As I look back on my paintings over the course of 2023, I see some progress. Compared to this time last year, I feel my paintings are more confident and more accomplished, and other people have remarked on the progress. The big watershed for me was a four-day workshop I took with my teacher, Eric Wiegardt, near his home in Long Beach, Washington. Eric uses lots of paint and lots of water, and he paints with confidence. When I do that, my paintings are more lively and more powerful.

Here’s a painting I did in January that’s fussy and disconnected. Things just don’t flow.

Here’s a painting I did near the end of the year, where you can see the brush strokes blending together in a harmonious way.

I made a determined effort last year to learn to paint trees, using a splayed out mop brush like Eric taught us. I think my trees are much better now.

I also worked hard to connect my shapes and washes so that the painting doesn’t look like a bunch of disconnected shapes. I think I improved here, too.

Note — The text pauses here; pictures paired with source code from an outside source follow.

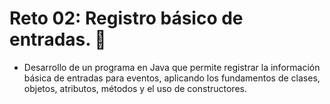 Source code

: # Reto 02: Registro básico de entradas. 🎫
- Desarrollo de un programa en Java que permite registrar la información básica de entradas para eventos, aplicando los fundamentos de clases, objetos, atributos, métodos y el uso de constructores.
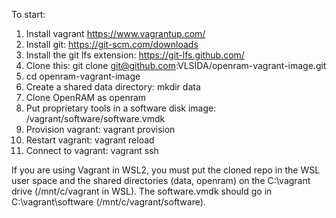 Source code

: To start:
1) Install vagrant https://www.vagrantup.com/
2) Install git: https://git-scm.com/downloads
3) Install the git lfs extension: https://git-lfs.github.com/
3) Clone this: git clone  git@github.com:VLSIDA/openram-vagrant-image.git
4) cd openram-vagrant-image
5) Create a shared data directory: 
mkdir data
6) Clone OpenRAM as openram
7) Put proprietary tools in a software disk image:
/vagrant/software/software.vmdk
8) Provision vagrant:
vagrant provision
9) Restart vagrant:
vagrant reload
10) Connect to vagrant:
vagrant ssh

If you are using Vagrant in WSL2, you must put the cloned repo in
the WSL user space and the shared directories (data, openram)
on the C:\vagrant drive (/mnt/c/vagrant in WSL). The software.vmdk 
should go in C:\vagrant\software (/mnt/c/vagrant/software).


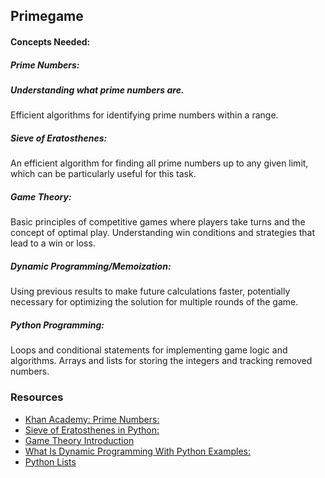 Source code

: ## Primegame

#### Concepts Needed:
##### Prime Numbers:

##### Understanding what prime numbers are.
Efficient algorithms for identifying prime numbers within a range.
##### Sieve of Eratosthenes:

An efficient algorithm for finding all prime numbers up to any given limit, which can be particularly useful for this task.
##### Game Theory:

Basic principles of competitive games where players take turns and the concept of optimal play.
Understanding win conditions and strategies that lead to a win or loss.
##### Dynamic Programming/Memoization:

Using previous results to make future calculations faster, potentially necessary for optimizing the solution for multiple rounds of the game.
##### Python Programming:

Loops and conditional statements for implementing game logic and algorithms.
Arrays and lists for storing the integers and tracking removed numbers.



### Resources
- [Khan Academy: Prime Numbers: ](https://www.khanacademy.org/math/cc-fourth-grade-math/imp-factors-multiples-and-patterns/imp-prime-and-composite-numbers/v/prime-numbers)
- [Sieve of Eratosthenes in Python:](https://www.geeksforgeeks.org/sieve-of-eratosthenes/)
- [Game Theory Introduction](https://www.investopedia.com/terms/g/gametheory.asp)
- [What Is Dynamic Programming With Python Examples: ](https://skerritt.blog/dynamic-programming/)
- [Python Lists](https://docs.python.org/3/tutorial/introduction.html#lists) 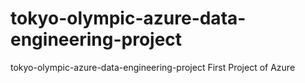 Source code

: # tokyo-olympic-azure-data-engineering-project
tokyo-olympic-azure-data-engineering-project
First Project of Azure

I traveled to different areas in Western Washington on six occasions to paint outdoors, often with other painters, and I learned a lot from these trips. Not that the paintings were always successful, but the experience of painting outside helped me when I got back to the studio.

I’ve tried to choose a wide variety of subjects — beaches, tide flats, buildings, boats, farms and forests — although I can see I have a preference for subjects around the water. It just feels more dramatic to me.

Often it feels that I am fighting a painting. My brush strokes are dry and scratchy, my shapes are disconnected and awkward, and the painting just doesn’t come together. Other times the paint flows, the shapes magically seem to blend into each other, and the painting takes on a life of its own. Let’s hope for more of the latter in the coming year!